Do not consider presented data to be an investment advice or financial analysis. This is merely an example to understand how mathematical/statistical terms/concepts translate to financial terms/concepts.
So, as an interest on investment is continuously compounded, the expected return on an investment follows a log-normal distribution (see e.g. assumptions of Black-Scholes model). Fine as a starting point, but let’s now what does it mean practically? As an example I took closing values of SPI TR index, which compounds dividends and was easy to find. So I have value data (P) for 8362 trading days starting 1988.
For all data points data I calculated decimal logarithm of “relative return” over last N days: lg(P(t)/P(t-N)). I used 1 day and 5, 10, 21, 42, 63, 126 and 252 days to approximate for 1 week, 2 weeks, 1/2/3/6 month and 1 year. To my surprise, histograms of all data sets were showing a pretty good Gaussian shape, except for 252 days (which I included anyway, see further). This is a black magic to me, as I see no objective reason why it would be the case.

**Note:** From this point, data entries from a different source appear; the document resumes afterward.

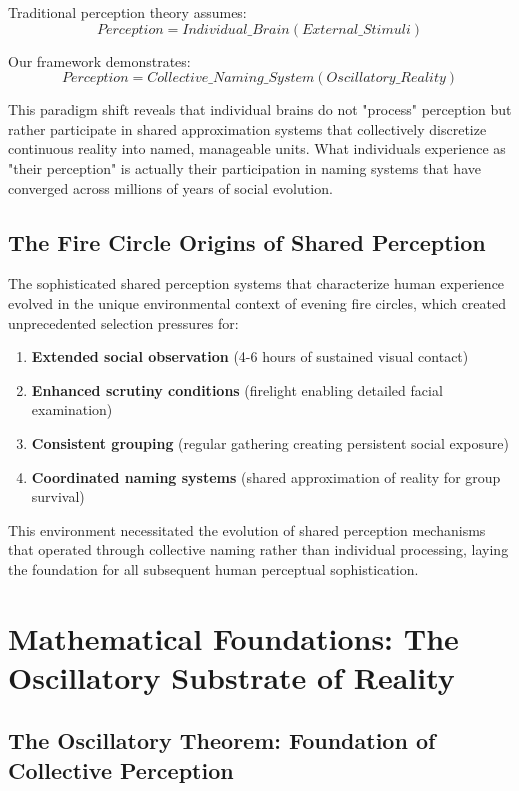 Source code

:\documentclass[12pt]{article}
\begin{document}
Traditional perception theory assumes:
$$Perception = Individual\_Brain(External\_Stimuli)$$

Our framework demonstrates:
$$Perception = Collective\_Naming\_System(Oscillatory\_Reality)$$

This paradigm shift reveals that individual brains do not "process" perception but rather participate in shared approximation systems that collectively discretize continuous reality into named, manageable units. What individuals experience as "their perception" is actually their participation in naming systems that have converged across millions of years of social evolution.

\subsection{The Fire Circle Origins of Shared Perception}

The sophisticated shared perception systems that characterize human experience evolved in the unique environmental context of evening fire circles, which created unprecedented selection pressures for:

\begin{enumerate}
\item \textbf{Extended social observation} (4-6 hours of sustained visual contact)
\item \textbf{Enhanced scrutiny conditions} (firelight enabling detailed facial examination)
\item \textbf{Consistent grouping} (regular gathering creating persistent social exposure)
\item \textbf{Coordinated naming systems} (shared approximation of reality for group survival)
\end{enumerate}

This environment necessitated the evolution of shared perception mechanisms that operated through collective naming rather than individual processing, laying the foundation for all subsequent human perceptual sophistication.

\section{Mathematical Foundations: The Oscillatory Substrate of Reality}

\subsection{The Oscillatory Theorem: Foundation of Collective Perception}
\end{document}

I suspect that 1 year “rolling” return data were not independent enough, so I probably should look at discrete intervals if I want to have a histogram with a better shape.
So, the mean value and variance of all data sets were showing a pretty good proportionality to the number of days. I calculated an average value of the proportionality coefficient (value/days). Here are values together with the proportionality curve.
So, if we now recalculate mean and variance of the distribution to 1 year, we obtain the following:
1 year mean of log return: 0.037625868
1 year mean “relative” return: 10^0.037625868 = 1.0905
1 year return = compound annual growth rate (CAGR): 9.05%
1 year variance: 0.0053893728
1 year standard deviation: 0.073412
1 year “relative” standard deviation: 10^0.073412 = 1.184
It means that there is a 34% probability that a yearly return will not be lower than 18.4% of mean and a 34% probability that a yearly return will not be higher than 18.4% of mean.
So my question now is: is this 18.4% what is called an (annualized) volatility of the asset? I read a lot about volatility, but was not able to find a more precise definition than “volatility is the standard deviation (of something)”.
Are there any other mistakes so far?